Possible Duplicate:
md5 decoding. How they do it?
this page suggests that a hash algorithm like md5() and sha1() can be reversed because of the huge processing power that we have nowadays. At this point i tought it was only possible with Rainbow Tables. Was i wrong?
In case Rainbow Tables is the only way to go, how someone could reverse a hash that was made with a salt?
Well, this question in general is a duplicate of This Question. However, to answer your exact questions:
At this point i tought it was only possible with Rainbow Tables. Was i wrong?
Technically, yes you are wrong. No hash function is unrecoverable, given enough processing power. The key point, is how much processing power it takes, which in most cases is far bigger than you can imagine. The reason is that the number of possible values increases exponentially at each stage of the hash cycle. For MD5, each stage (there are 64 of them) would multiply the number of possibilities by 10^77 (a lot of zeros). So to successfully reverse an MD5, you'd have to try a really large number of possible permutations (a back-of-envelope calculation shows somewhere on the order of 10^4932 tries). With the fastest super computer ever created today (about 8 petaflops, or 8x10^15 floating point operations per second), you're looking at approximately 10^4908 years to reverse it. Which incidentally is 2.5x10^4898 times the age of the universe right now. Really, it's an enormous number that's beyond our human ability to comprehend...
And that's an absolute best possible case situation.
So technically it is possible to reverse. But practically, no it is not.
In case Rainbow Tables is the only way to go, how someone could reverse a hash that was made with a salt?

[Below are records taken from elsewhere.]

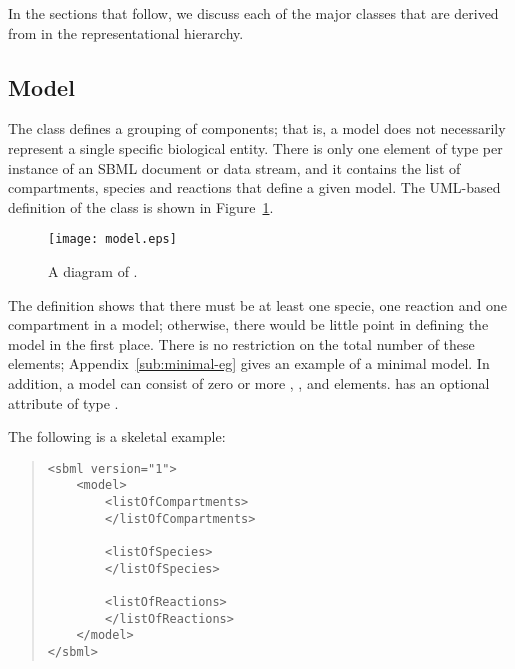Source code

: \documentclass[10pt]{cek-article}
\begin{document}
In the sections that follow, we discuss each of the major classes
that are derived from  in the representational
hierarchy.


\subsection{Model}

The  class defines a grouping of components; that is, a model
does not necessarily represent a single specific biological entity.  There
is only one element of type  per instance of an SBML document
or data stream, and it contains the list of compartments, species and
reactions that define a given model.  The UML-based definition of the class
is shown in Figure~\ref{fig:model}.

\begin{figure}[htb]
  \centering
  \texttt{[image: model.eps]}
  \caption{A diagram of .}
  \label{fig:model}
\end{figure}

\newpage

The definition shows that there must be at least one specie, one reaction
and one compartment in a model; otherwise, there would be little point in
defining the model in the first place.  There is no restriction on the
total number of these elements; Appendix~\ref{sub:minimal-eg} gives an
example of a minimal model.  In addition, a model can consist of zero or
more , ,  and 
elements.   has an optional  attribute of type .

The following is a skeletal example:
\begin{quote}
\begin{small}
\tightspacing
\begin{verbatim}
<sbml version="1">
    <model>
        <listOfCompartments>
        </listOfCompartments>

        <listOfSpecies>
        </listOfSpecies>

        <listOfReactions>
        </listOfReactions>
    </model>
</sbml>
\end{verbatim}
\regularspacing
\end{small}
\end{quote}
\end{document}
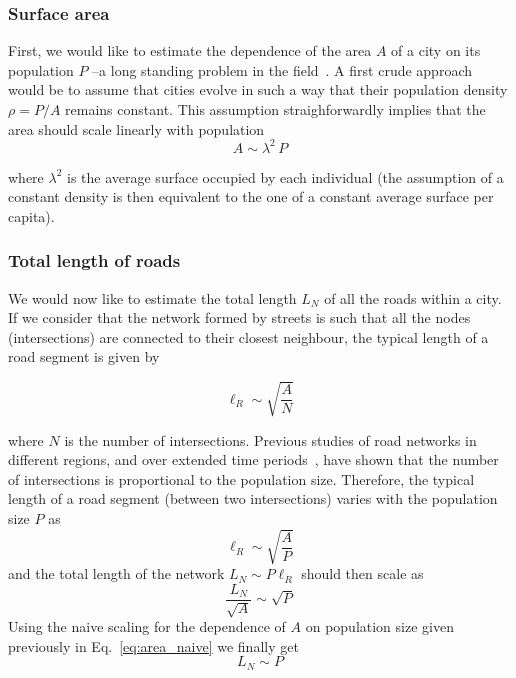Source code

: \subsubsection{Surface area} 

First, we would like to estimate the dependence of the area $A$ of a city on its population $P$ --a long standing problem in the field~\cite{Makse:1995}. A first crude approach would be to assume that cities evolve in such a way that their population density $\rho = P/A$ remains constant. This assumption straighforwardly implies that the area should scale linearly with population
%
\begin{equation}
A \sim \lambda^2\, P
\label{eq:area_naive}
\end{equation}

where $\lambda^2$ is the average surface occupied by each individual (the assumption of a constant density is then equivalent to the one of a constant average surface per capita).

\subsubsection{Total length of roads} 

We would now like to estimate the total length $L_N$ of all the roads within a city. If we consider that the network formed by streets is such that all the nodes (intersections) are connected to their closest neighbour, the typical length of a road segment is given by

\begin{equation}
\ell_R \sim \sqrt{\frac{A}{N}}
\end{equation}

where $N$ is the number of intersections. Previous studies of road networks in different regions, and over extended time periods~\cite{Strano:2012,Barthelemy:2013}, have shown that the number of intersections is proportional to the population size. Therefore, the typical length of a road segment (between two intersections) varies with the population size $P$ as
%
\begin{equation}
\ell_R \sim \sqrt{\frac{A}{P}}
\end{equation}
%
and the total length of the network $L_N \sim P\ell_R$ should then scale as
%
\begin{equation}
\frac{L_N}{\sqrt{A}}\sim\sqrt{P}
\end{equation}
%
Using the naive scaling for the dependence of $A$ on population size given previously in Eq.~\ref{eq:area_naive} we finally get
\begin{equation}
L_N \sim P
\end{equation}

The thing is that nobody needs to reverse it. They just need to find a collision. Basically, a collision is two inputs that lead to the same output. So if hash(a) = x
and hash(b) = x
, a
and b
are collisions of each other. So, all we need to do is find a collision (which believe it or not is easier than finding the exact input, since there are technically an infinite number of inputs that can give a particular output). With input the size of passwords, typically the collision is the original password.
The easiest way to find this collision is with a precomputed list of hashes (typically called a rainbow table). Basically all you need to do is then look up the hash in the table to see if the original is there. If so, you're done (that easy).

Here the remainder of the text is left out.